The following content is a brief and unofficial prerequisites guide to setting up Citrix ShareFile Storage Center (On-Prem StorageZone, StorageZone Connector) by the author of this entry. The views, opinions and concepts expressed are those by the author of this entry only and do not necessary conform to industry descriptions or best practises.

Shortened Names
SHAREFILE – sf
STORAGEZONE – sz
STORAGEZONECONNECTOR – szc
FULLY QUALIFIED DOMAIN NAME – fqdn
ON-PREMISE – on-prem

Certificates
1: You’ll need a publicly signed SSL certificate DO NOT use an Enterprise CA as the ShareFile storage center server connects externally to the ShareFile control plane via HTTPS and ShareFile checks to ensure that your SSL certificate is publiclly signed otherwise communicates between the Control Plane and SZ will fail.
2: Remember the higher the certificate encryption strength means you may need to consider adjusting the computing power resources applied to the VM hosted and delivering the ShareFile On-Prem service.
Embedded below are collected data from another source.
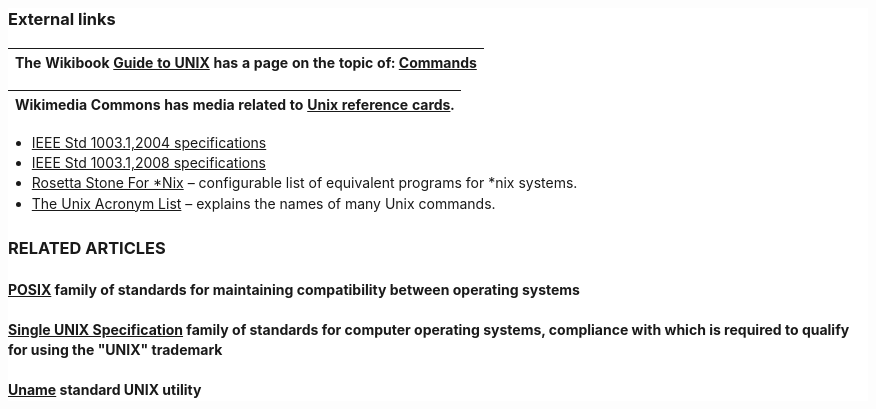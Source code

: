 ### External links 

| The Wikibook [Guide to UNIX](https://en.wikibooks.org/wiki/Guide_to_UNIX) has a page on the topic of: [Commands](https://en.wikibooks.org/wiki/Guide_to_UNIX/Commands)  |
| :--- |


| Wikimedia Commons has media related to [Unix reference cards](https://commons.wikimedia.org/wiki/Category:Unix_reference_cards).  |
| :--- |


* [IEEE Std 1003.1,2004 specifications](https://pubs.opengroup.org/onlinepubs/000095399/)
* [IEEE Std 1003.1,2008 specifications](https://pubs.opengroup.org/onlinepubs/9699919799/)
* [Rosetta Stone For \*Nix](https://bhami.com/rosetta.html) – configurable list of equivalent programs for \*nix systems.
* [The Unix Acronym List](http://roesler-ac.de/wolfram/acro/index.htm) – explains the names of many Unix commands. 

### RELATED ARTICLES 

#### [POSIX](https://en.m.wikipedia.org/wiki/POSIX) family of standards for maintaining compatibility between operating systems 

#### [Single UNIX Specification](https://en.m.wikipedia.org/wiki/Single_UNIX_Specification) family of standards for computer operating systems, compliance with which is required to qualify for using the "UNIX" trademark 

#### [Uname](https://en.m.wikipedia.org/wiki/Uname) standard UNIX utility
ShareFile Storage Center 1.1
1: Ensure that you have a ShareFile Enterprise account with StorageZones enabled.
2: You need to create and test your external FQDN records and open up port 443 in/out over TCP for your FQDN e.g sharefile.yourcompany.co.uk and once you’ve installed the IIS role + ASP.NET + .NET Framework 4.0 and bound the publicly SSL cert to your Windows Server 2008 R2 you should be able to navigate to the FQDN on HTTPS and see the default IIS landing page . NOTE: The SSL cert should match the FQDN otherwise your receive mismatch errors.
3: Navigate to http://www.sharefile.com with your super-admin credentials once your logged in select the “Admin” tab and select the “” option from the menu on the right hand-side and create a sub-domain. ShareFile offers a maximum of 3 per organisation.
4: Install the ShareFile storage center 1.1 software and follow the on-screen instructions.
5: Open up IIS Manager under the server’s ISAPI and CGI Restrictions, set the ASP.NET 4.0 Restrictionsh value to Allow.
6: Provision a CIFS share either locally on the ShareFile storage center on the C drive or attach another drive e.g and apply the appropriate permissions or ensure access over the necessary VLAN’s+ports to your organisations CIFS share on a NAS or SAN.
7: Launch the configuration page on the server locally and sign in with the ShareFile super-admin credentials now follow the on-screen instructions to complete the ShareFile storage center configuration.

Users
1: You can manually create users in control plane or upload a *.csv file to provision users
2: Download the ShareFile UMT Bit.ly link to http://www.sharefile.com and follow the on-screen installation instructions.
3: You can provide users with SAML based access via ADFS 2.0 for the Citrix XenMobile AppController Bit.ly link to http://axendatacentre.com/blog/?p=7

Troubleshooting Tips
1: The control plane www.sharefile.com will NOT accept SSL certificates that ARE NOT signed by a public CA installed on the Storage Center server offering up your On-Prem SZ to the Control Plane.